■ What you need to do:
The answer must be every line of the records in which the string "Arte" appears.

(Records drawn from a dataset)
● ● ●

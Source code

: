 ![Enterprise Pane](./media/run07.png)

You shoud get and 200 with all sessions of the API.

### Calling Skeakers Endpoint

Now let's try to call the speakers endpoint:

● ● ●

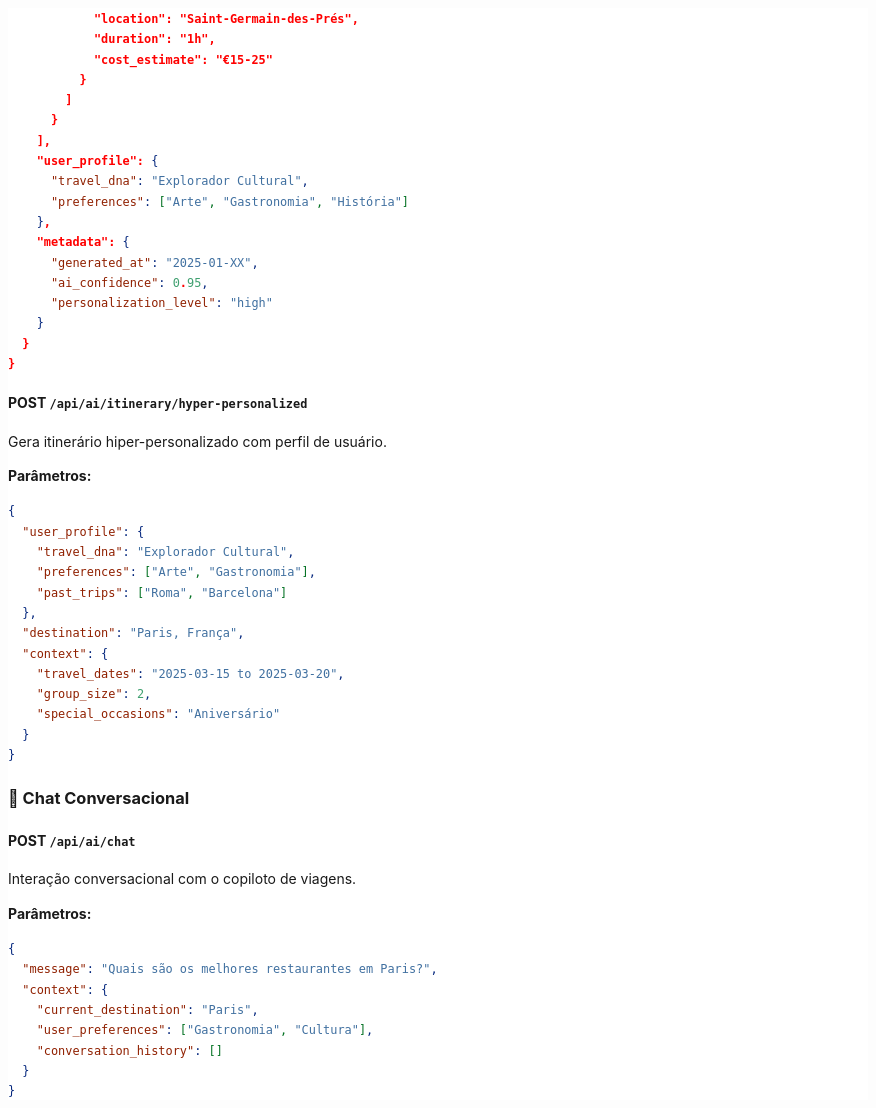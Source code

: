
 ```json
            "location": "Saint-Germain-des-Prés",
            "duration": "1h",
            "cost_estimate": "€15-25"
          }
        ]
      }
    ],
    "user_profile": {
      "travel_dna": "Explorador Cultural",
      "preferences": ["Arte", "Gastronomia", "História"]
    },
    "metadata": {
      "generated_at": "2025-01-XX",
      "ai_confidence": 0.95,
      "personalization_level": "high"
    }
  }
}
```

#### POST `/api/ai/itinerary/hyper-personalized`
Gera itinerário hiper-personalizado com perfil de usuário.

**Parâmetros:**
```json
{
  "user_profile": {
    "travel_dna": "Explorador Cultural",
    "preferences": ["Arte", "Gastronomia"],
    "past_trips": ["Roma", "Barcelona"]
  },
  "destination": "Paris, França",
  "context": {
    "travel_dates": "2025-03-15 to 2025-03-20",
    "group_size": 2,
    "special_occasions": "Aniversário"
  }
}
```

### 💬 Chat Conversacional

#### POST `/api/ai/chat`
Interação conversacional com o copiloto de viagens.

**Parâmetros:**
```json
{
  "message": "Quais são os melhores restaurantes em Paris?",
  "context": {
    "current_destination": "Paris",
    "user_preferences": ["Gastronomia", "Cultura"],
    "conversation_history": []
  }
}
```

● ● ●

■ Response to the task:
      "preferences": ["Arte", "Gastronomia", "História"]
    "preferences": ["Arte", "Gastronomia"],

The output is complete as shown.